Techvantage has seen accretion to business to the extent of 75 per cent ? How did this come about?

We helped a few clients to quickly re-engineer their human-intensive, vulnerable processes and replace them with automated processes powered by AI and ML – for instance, an auto-dispatch customer service ticketing system, prospecting algorithms to prioritise end customers with high chance of conversion, contactless customer service with chatbots, ML-enabled chatbots for contactless screening of Covid symptoms, and video-enabled, auto-dispatch of insurance claims.

Q

Are clinical implications of Covid-19 prognosis for those with underlying conditions – diabetes, heart disease and so on – an area that interests you?

The timing is just right to work on these. There are several studies, some of them anecdotal, that suggest pre-existing medical conditions can potentially influence the prognosis and post-Covid quality of life. There are still challenges with availability and quality of data. There are definitely more Covid-related public datasets available than before, but they are distributed across heterogenous sources and, for the large part, unstructured. Data about pre-existing medical conditions is harder to access. In order to build something that will be useful for ‘patient level prediction’, AI and medical professionals as well as others should collaborate to create partnerships and build an ecosystem where reliable data can be sourced from and the created models tested and improved.

Q

Does Kerala’s proposed advanced virology lab throw up opportunities for work on epidemic containment strategies, drug design and repurposing? 

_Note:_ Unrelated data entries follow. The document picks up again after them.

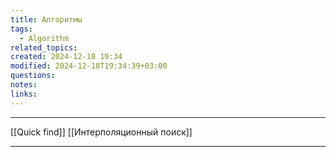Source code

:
 ```yaml
---
title: Алгоритмы
tags:
  - Algorithm
related_topics: 
created: 2024-12-18 19:34
modified: 2024-12-18T19:34:39+03:00
questions: 
notes: 
links: 
---
```


---
[[Quick find]]
[[Интерполяционный поиск]]




---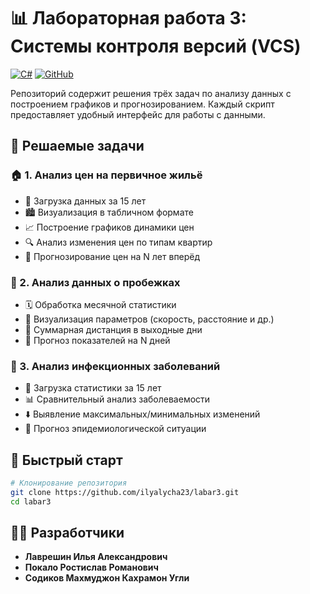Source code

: # 📊 Лабораторная работа 3: Системы контроля версий (VCS)

[![C#](https://img.shields.io/badge/Language-C%23-239120.svg?style=flat&logo=c-sharp)](https://docs.microsoft.com/en-us/dotnet/csharp/)
[![GitHub](https://img.shields.io/badge/IDE-Visual%20Studio-5C2D91.svg?style=flat&logo=visual-studio)](https://visualstudio.microsoft.com/)

Репозиторий содержит решения трёх задач по анализу данных с построением графиков и прогнозированием. Каждый скрипт предоставляет удобный интерфейс для работы с данными.

## 🧩 Решаемые задачи

### 🏠 1. Анализ цен на первичное жильё
- 📂 Загрузка данных за 15 лет
- 🏙️ Визуализация в табличном формате
- 📈 Построение графиков динамики цен
- 🔍 Анализ изменения цен по типам квартир
- 🔮 Прогнозирование цен на N лет вперёд

### 🏃 2. Анализ данных о пробежках
- 🗓️ Обработка месячной статистики
- 🏅 Визуализация параметров (скорость, расстояние и др.)
- 📅 Суммарная дистанция в выходные дни
- 🎯 Прогноз показателей на N дней

### 🤒 3. Анализ инфекционных заболеваний
- 🦠 Загрузка статистики за 15 лет
- 📊 Сравнительный анализ заболеваемости
- ⬇️ Выявление максимальных/минимальных изменений
- 🔮 Прогноз эпидемиологической ситуации

## 🚀 Быстрый старт

```bash
# Клонирование репозитория
git clone https://github.com/ilyalycha23/labar3.git
cd labar3
```

## 👨‍💻 Разработчики

*   **Лаврешин Илья Александрович**
*   **Покало Ростислав Романович**
*   **Содиков Махмуджон Кахрамон Угли**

Setting up of an institute of this size and scale in full compliance with regulatory guidelines is by no means an easy task. It is likely to take time before we will have enough data to create mitigation strategies. A confluence of various stand-alone databases (example: healthcare data with immigration data) can potentially stop a lot of transmissions early on. Researchers have leveraged AI to discover a treatment that could stop the outbreak. There are deep learning models that can predict old and new drugs or treatments. Having data and capability to build an AI platform to make use of it to aid drug design and drug repurposing is only the first step. Partnership with capable drug research and manufacturing firms that offers subject matter expertise is essential.

Q

How can we deal with a situation where lack of large datasets/accuracy hampers efforts to go beyond simple algorithms and improve outcomes?

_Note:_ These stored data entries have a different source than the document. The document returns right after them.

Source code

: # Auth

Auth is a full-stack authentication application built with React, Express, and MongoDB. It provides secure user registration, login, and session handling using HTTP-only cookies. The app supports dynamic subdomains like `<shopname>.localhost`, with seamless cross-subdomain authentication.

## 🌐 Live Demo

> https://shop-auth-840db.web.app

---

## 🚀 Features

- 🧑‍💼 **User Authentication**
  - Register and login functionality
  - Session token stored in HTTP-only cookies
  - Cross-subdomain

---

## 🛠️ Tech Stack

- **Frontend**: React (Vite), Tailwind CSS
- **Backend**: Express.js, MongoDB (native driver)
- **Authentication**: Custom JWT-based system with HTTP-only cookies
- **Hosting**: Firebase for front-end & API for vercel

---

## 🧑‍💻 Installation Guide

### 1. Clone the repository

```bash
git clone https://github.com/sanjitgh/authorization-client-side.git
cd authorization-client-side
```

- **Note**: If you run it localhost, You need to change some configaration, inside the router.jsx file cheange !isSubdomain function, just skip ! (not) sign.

No data is usually available ready for consumption by an AI platform. The reason is that many of these data capture systems were not created with the expectation that the data will someday be consumed by AI platforms. It is usually the responsibility of the data analyst or data scientist to get it ready for consumption. In India, the data pertaining to Covid-19 comes from heterogenous sources. Vaccine compliance data is on the CO-WIN platform whereas the test data is with ICMR. It is quite possible that these source systems may not also hold data with the best quality. They may also be in different formats. It is imperative that we analyse available data in order to prepare the country for a potential future outbreak.

Q

Do privacy issues arising from the ongoing movement of person-specific data in cyberspace limit the scope of application of AI?

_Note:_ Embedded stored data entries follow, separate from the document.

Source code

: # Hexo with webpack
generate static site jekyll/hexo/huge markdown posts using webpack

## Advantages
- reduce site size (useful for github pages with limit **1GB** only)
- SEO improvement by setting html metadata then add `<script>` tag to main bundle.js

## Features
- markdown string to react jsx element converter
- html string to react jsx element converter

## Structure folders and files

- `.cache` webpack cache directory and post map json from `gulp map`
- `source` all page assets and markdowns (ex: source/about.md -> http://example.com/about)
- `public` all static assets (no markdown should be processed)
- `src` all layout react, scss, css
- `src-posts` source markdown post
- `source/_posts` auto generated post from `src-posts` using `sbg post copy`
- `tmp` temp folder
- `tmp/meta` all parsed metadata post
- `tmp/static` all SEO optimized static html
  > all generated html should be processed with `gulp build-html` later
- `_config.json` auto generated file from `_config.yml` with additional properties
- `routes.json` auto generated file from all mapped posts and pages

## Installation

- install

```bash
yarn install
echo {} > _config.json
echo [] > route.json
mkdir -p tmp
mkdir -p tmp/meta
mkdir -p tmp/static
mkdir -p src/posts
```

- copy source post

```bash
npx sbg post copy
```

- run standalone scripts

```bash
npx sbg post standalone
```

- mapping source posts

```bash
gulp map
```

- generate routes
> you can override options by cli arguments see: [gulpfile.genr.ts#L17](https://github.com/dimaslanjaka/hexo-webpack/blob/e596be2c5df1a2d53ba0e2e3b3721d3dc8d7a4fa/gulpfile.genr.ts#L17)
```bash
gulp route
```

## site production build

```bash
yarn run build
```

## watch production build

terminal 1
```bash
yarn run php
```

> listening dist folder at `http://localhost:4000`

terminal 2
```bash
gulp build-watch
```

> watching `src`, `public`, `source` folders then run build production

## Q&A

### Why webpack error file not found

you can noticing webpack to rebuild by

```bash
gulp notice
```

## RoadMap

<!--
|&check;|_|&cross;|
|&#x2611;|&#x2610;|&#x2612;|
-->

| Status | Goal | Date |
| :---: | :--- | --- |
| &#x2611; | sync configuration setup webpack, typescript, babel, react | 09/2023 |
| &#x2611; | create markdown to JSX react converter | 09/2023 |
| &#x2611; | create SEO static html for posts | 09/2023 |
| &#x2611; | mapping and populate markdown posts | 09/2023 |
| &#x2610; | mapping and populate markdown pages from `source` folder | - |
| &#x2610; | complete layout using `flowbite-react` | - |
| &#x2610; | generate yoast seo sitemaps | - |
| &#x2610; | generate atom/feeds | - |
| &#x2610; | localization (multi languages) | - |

We need to promote responsible use of personal data. It is likely that there will be an increasing trend towards the use of invasive collection, processing and sharing of personal health and behavioural data for targeted monitoring of individuals. While these measures are essential, governments should ensure these tools are implemented responsibly. There should also be a resolve to cease or reverse exceptional uses of data after the crisis. Policymakers must ensure alignment to sound principles (example: OECD AI principles) that respect human rights and privacy. The systems should be transparent, secure, safe and the developers should remain accountable.